In the entries below, which lines run from the one containing "bullets. Furthermore, it" to the one containing "people in danger, and"? Copy exactly those lines, ends included, and no others.

RECORD EXCERPTS Block Start

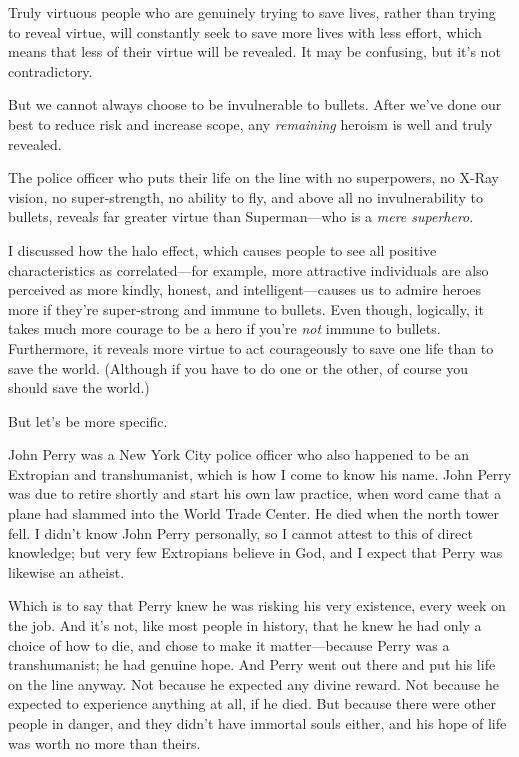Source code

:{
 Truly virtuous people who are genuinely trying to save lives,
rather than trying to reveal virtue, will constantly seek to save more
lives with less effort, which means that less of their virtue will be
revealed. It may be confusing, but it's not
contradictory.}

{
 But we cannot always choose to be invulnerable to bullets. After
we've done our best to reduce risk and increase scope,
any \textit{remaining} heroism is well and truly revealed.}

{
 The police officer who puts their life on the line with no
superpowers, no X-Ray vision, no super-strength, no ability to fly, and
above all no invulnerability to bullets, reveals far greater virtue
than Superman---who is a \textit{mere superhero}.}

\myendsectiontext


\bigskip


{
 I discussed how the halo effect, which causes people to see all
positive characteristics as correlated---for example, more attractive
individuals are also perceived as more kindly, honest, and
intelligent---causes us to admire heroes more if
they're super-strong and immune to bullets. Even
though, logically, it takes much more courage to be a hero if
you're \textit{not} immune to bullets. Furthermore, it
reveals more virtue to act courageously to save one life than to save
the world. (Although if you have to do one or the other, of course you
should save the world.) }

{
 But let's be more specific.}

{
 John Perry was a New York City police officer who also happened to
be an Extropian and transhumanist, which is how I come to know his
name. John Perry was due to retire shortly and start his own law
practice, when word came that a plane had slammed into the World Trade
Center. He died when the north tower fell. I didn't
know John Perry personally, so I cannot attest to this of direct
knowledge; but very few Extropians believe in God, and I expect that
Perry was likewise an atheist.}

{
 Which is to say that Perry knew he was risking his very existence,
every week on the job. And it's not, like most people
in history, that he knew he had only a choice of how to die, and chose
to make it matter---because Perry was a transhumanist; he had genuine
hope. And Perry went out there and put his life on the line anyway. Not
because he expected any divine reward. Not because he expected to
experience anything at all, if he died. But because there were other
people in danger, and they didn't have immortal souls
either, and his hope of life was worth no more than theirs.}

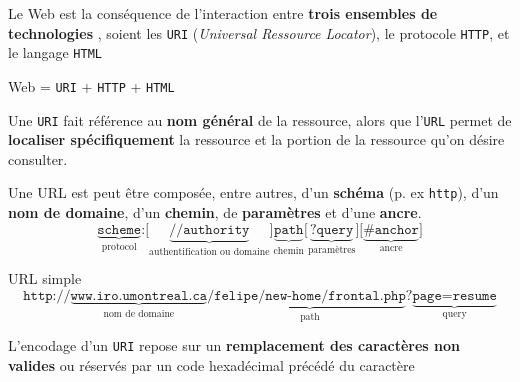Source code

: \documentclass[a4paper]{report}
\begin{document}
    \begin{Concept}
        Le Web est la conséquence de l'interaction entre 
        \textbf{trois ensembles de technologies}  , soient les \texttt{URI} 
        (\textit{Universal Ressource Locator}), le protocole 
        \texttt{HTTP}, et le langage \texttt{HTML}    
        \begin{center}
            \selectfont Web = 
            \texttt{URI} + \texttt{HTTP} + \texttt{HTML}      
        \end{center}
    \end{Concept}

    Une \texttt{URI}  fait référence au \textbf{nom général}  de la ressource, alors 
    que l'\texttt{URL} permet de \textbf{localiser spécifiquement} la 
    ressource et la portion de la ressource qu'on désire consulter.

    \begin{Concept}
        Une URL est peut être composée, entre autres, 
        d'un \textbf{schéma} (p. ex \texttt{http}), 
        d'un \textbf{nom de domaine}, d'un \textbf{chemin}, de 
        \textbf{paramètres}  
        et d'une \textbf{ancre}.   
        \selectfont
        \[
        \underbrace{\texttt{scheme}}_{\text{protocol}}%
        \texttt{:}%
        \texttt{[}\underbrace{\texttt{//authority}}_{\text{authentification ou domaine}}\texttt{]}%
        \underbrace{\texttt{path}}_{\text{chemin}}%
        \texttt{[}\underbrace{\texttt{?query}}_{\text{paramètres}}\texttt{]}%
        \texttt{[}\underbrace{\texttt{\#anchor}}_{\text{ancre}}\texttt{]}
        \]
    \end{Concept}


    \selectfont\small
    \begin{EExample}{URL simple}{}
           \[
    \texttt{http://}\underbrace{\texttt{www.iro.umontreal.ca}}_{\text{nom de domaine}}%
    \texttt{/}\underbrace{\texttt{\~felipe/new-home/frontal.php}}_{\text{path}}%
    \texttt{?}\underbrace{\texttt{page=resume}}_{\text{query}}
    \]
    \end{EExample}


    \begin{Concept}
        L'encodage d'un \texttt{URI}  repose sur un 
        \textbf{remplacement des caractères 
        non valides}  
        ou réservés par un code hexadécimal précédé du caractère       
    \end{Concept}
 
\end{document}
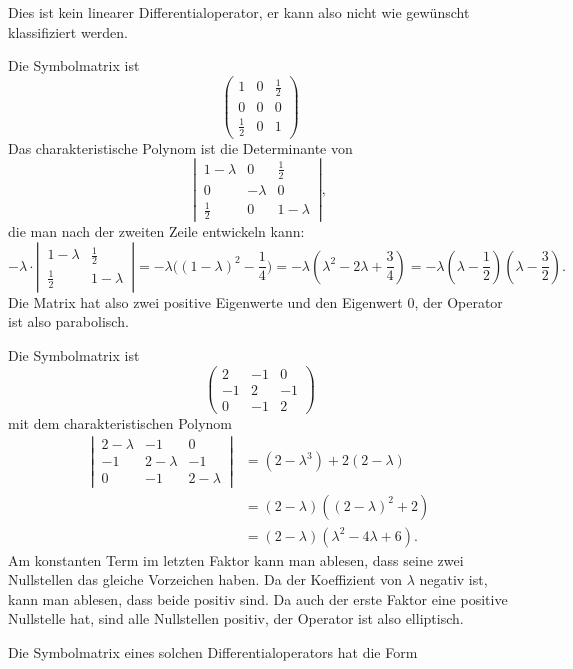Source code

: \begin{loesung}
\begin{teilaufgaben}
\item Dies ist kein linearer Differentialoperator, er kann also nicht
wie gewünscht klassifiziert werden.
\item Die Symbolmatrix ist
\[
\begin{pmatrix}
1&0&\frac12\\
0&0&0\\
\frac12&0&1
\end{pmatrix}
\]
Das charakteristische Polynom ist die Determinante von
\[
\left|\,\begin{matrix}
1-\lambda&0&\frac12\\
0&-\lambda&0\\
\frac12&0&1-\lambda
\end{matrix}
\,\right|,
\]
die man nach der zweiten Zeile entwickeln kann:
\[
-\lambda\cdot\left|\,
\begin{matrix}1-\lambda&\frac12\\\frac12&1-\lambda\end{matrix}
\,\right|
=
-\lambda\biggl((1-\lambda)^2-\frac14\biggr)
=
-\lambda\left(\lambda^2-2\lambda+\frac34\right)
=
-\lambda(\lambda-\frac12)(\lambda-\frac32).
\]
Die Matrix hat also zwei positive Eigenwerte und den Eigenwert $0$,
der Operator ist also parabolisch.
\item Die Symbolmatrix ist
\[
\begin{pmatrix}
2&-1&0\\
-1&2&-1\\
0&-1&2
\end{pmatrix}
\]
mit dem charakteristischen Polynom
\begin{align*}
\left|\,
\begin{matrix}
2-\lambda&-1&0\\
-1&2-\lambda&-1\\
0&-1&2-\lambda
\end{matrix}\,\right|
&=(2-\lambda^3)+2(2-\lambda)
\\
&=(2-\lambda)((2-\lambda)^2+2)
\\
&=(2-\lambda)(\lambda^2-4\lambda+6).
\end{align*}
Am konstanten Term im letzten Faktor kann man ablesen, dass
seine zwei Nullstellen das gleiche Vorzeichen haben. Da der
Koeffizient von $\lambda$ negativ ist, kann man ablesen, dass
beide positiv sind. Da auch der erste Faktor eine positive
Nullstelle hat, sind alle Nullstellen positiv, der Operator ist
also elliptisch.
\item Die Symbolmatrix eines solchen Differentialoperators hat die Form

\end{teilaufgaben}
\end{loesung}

RECORD EXCERPTS Block End

WRITTEN SOLUTION:
you're \textit{not} immune to bullets. Furthermore, it
reveals more virtue to act courageously to save one life than to save
the world. (Although if you have to do one or the other, of course you
should save the world.) }

{
 But let's be more specific.}

{
 John Perry was a New York City police officer who also happened to
be an Extropian and transhumanist, which is how I come to know his
name. John Perry was due to retire shortly and start his own law
practice, when word came that a plane had slammed into the World Trade
Center. He died when the north tower fell. I didn't
know John Perry personally, so I cannot attest to this of direct
knowledge; but very few Extropians believe in God, and I expect that
Perry was likewise an atheist.}

{
 Which is to say that Perry knew he was risking his very existence,
every week on the job. And it's not, like most people
in history, that he knew he had only a choice of how to die, and chose
to make it matter---because Perry was a transhumanist; he had genuine
hope. And Perry went out there and put his life on the line anyway. Not
because he expected any divine reward. Not because he expected to
experience anything at all, if he died. But because there were other
people in danger, and they didn't have immortal souls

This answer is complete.